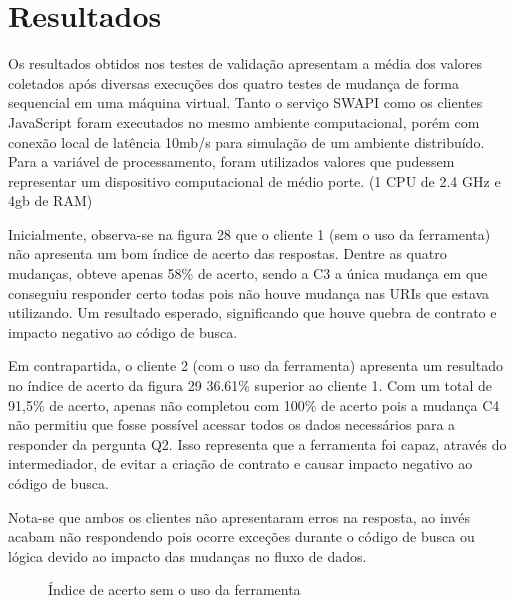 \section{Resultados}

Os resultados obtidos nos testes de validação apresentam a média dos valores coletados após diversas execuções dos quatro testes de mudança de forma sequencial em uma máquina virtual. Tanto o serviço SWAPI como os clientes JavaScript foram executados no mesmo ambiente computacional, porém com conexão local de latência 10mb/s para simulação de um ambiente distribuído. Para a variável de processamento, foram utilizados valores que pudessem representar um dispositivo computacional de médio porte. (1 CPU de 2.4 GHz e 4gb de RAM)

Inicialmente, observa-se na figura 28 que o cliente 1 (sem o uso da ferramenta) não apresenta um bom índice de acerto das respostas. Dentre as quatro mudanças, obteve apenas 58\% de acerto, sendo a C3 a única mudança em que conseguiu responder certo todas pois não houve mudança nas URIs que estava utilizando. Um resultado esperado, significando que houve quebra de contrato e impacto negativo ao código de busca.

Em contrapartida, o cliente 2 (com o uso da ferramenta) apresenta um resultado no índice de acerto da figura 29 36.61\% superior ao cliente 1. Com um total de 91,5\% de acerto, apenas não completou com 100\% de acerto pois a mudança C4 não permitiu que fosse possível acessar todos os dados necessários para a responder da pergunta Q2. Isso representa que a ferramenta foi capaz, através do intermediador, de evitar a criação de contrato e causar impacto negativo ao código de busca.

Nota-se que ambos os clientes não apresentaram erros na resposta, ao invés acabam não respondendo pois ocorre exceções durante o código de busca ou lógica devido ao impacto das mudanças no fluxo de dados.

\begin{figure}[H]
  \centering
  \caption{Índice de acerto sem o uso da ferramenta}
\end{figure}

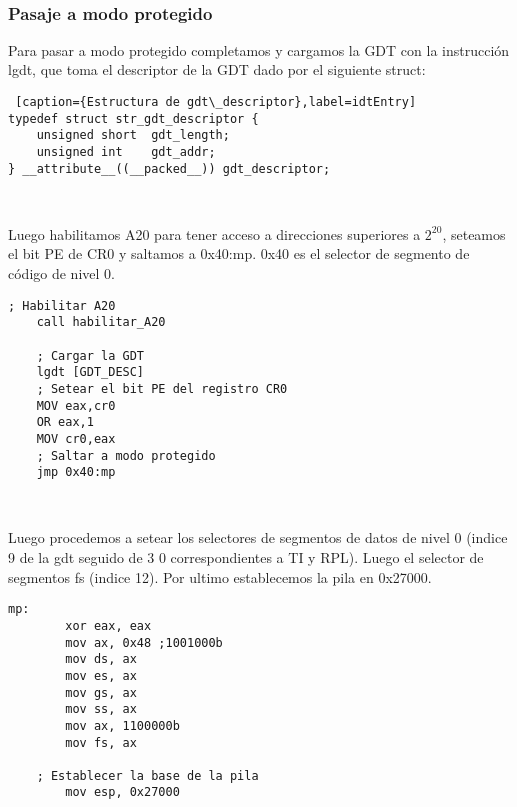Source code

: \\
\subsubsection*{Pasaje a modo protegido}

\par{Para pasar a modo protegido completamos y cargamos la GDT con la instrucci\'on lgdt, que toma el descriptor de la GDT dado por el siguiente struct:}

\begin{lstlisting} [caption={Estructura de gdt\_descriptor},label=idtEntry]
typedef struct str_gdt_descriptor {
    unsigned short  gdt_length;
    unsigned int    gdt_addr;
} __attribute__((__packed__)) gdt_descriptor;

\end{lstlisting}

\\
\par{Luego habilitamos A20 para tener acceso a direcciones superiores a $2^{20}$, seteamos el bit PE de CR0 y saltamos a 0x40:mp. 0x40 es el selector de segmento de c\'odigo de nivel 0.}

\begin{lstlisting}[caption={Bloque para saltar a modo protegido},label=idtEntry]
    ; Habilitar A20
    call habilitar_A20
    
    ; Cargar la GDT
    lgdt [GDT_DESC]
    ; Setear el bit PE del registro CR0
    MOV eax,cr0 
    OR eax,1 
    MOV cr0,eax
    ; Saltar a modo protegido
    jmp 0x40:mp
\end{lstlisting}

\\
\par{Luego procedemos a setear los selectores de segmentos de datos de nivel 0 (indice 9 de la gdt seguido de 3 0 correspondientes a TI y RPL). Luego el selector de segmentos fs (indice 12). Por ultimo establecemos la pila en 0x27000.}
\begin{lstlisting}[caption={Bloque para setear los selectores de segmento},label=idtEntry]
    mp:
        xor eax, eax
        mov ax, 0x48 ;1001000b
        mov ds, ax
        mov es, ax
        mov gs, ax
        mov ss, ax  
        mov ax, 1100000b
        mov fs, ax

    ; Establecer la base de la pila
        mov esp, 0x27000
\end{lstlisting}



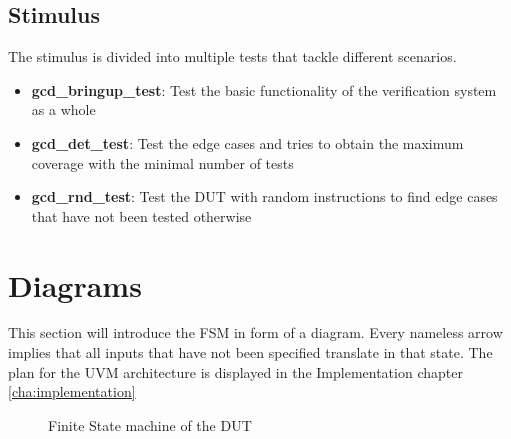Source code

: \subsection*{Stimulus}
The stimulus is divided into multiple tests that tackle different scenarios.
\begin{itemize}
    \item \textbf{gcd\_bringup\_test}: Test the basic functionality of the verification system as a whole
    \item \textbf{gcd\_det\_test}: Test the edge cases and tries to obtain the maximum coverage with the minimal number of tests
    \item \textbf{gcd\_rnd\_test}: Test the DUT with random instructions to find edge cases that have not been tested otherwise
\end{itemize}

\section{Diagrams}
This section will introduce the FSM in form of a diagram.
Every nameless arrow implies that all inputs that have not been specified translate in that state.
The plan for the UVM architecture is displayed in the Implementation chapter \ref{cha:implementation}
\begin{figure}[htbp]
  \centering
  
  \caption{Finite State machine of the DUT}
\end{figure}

_The problem_
The data must be reproduced exactly, and no picture may appear in the copy.

_Exercise response_
 \section{Resultados}

Os resultados obtidos nos testes de validação apresentam a média dos valores coletados após diversas execuções dos quatro testes de mudança de forma sequencial em uma máquina virtual. Tanto o serviço SWAPI como os clientes JavaScript foram executados no mesmo ambiente computacional, porém com conexão local de latência 10mb/s para simulação de um ambiente distribuído. Para a variável de processamento, foram utilizados valores que pudessem representar um dispositivo computacional de médio porte. (1 CPU de 2.4 GHz e 4gb de RAM)

Inicialmente, observa-se na figura 28 que o cliente 1 (sem o uso da ferramenta) não apresenta um bom índice de acerto das respostas. Dentre as quatro mudanças, obteve apenas 58\% de acerto, sendo a C3 a única mudança em que conseguiu responder certo todas pois não houve mudança nas URIs que estava utilizando. Um resultado esperado, significando que houve quebra de contrato e impacto negativo ao código de busca.

Em contrapartida, o cliente 2 (com o uso da ferramenta) apresenta um resultado no índice de acerto da figura 29 36.61\% superior ao cliente 1. Com um total de 91,5\% de acerto, apenas não completou com 100\% de acerto pois a mudança C4 não permitiu que fosse possível acessar todos os dados necessários para a responder da pergunta Q2. Isso representa que a ferramenta foi capaz, através do intermediador, de evitar a criação de contrato e causar impacto negativo ao código de busca.

Nota-se que ambos os clientes não apresentaram erros na resposta, ao invés acabam não respondendo pois ocorre exceções durante o código de busca ou lógica devido ao impacto das mudanças no fluxo de dados.

\begin{figure}[H]
  \centering
  \caption{Índice de acerto sem o uso da ferramenta}
\end{figure}

Source code

: \\
\subsubsection*{Pasaje a modo protegido}

\par{Para pasar a modo protegido completamos y cargamos la GDT con la instrucci\'on lgdt, que toma el descriptor de la GDT dado por el siguiente struct:}

\begin{lstlisting} [caption={Estructura de gdt\_descriptor},label=idtEntry]
typedef struct str_gdt_descriptor {
    unsigned short  gdt_length;
    unsigned int    gdt_addr;
} __attribute__((__packed__)) gdt_descriptor;

\end{lstlisting}

\\
\par{Luego habilitamos A20 para tener acceso a direcciones superiores a $2^{20}$, seteamos el bit PE de CR0 y saltamos a 0x40:mp. 0x40 es el selector de segmento de c\'odigo de nivel 0.}

\begin{lstlisting}[caption={Bloque para saltar a modo protegido},label=idtEntry]
    ; Habilitar A20
    call habilitar_A20
    
    ; Cargar la GDT
    lgdt [GDT_DESC]
    ; Setear el bit PE del registro CR0
    MOV eax,cr0 
    OR eax,1 
    MOV cr0,eax
    ; Saltar a modo protegido
    jmp 0x40:mp
\end{lstlisting}

\\
\par{Luego procedemos a setear los selectores de segmentos de datos de nivel 0 (indice 9 de la gdt seguido de 3 0 correspondientes a TI y RPL). Luego el selector de segmentos fs (indice 12). Por ultimo establecemos la pila en 0x27000.}
\begin{lstlisting}[caption={Bloque para setear los selectores de segmento},label=idtEntry]
    mp:
        xor eax, eax
        mov ax, 0x48 ;1001000b
        mov ds, ax
        mov es, ax
        mov gs, ax
        mov ss, ax  
        mov ax, 1100000b
        mov fs, ax

    ; Establecer la base de la pila
        mov esp, 0x27000
\end{lstlisting}



Source code

: \subsection*{Stimulus}
The stimulus is divided into multiple tests that tackle different scenarios.
\begin{itemize}
    \item \textbf{gcd\_bringup\_test}: Test the basic functionality of the verification system as a whole
    \item \textbf{gcd\_det\_test}: Test the edge cases and tries to obtain the maximum coverage with the minimal number of tests
    \item \textbf{gcd\_rnd\_test}: Test the DUT with random instructions to find edge cases that have not been tested otherwise
\end{itemize}

\section{Diagrams}
This section will introduce the FSM in form of a diagram.
Every nameless arrow implies that all inputs that have not been specified translate in that state.
The plan for the UVM architecture is displayed in the Implementation chapter \ref{cha:implementation}
\begin{figure}[htbp]
  \centering
  
  \caption{Finite State machine of the DUT}
\end{figure}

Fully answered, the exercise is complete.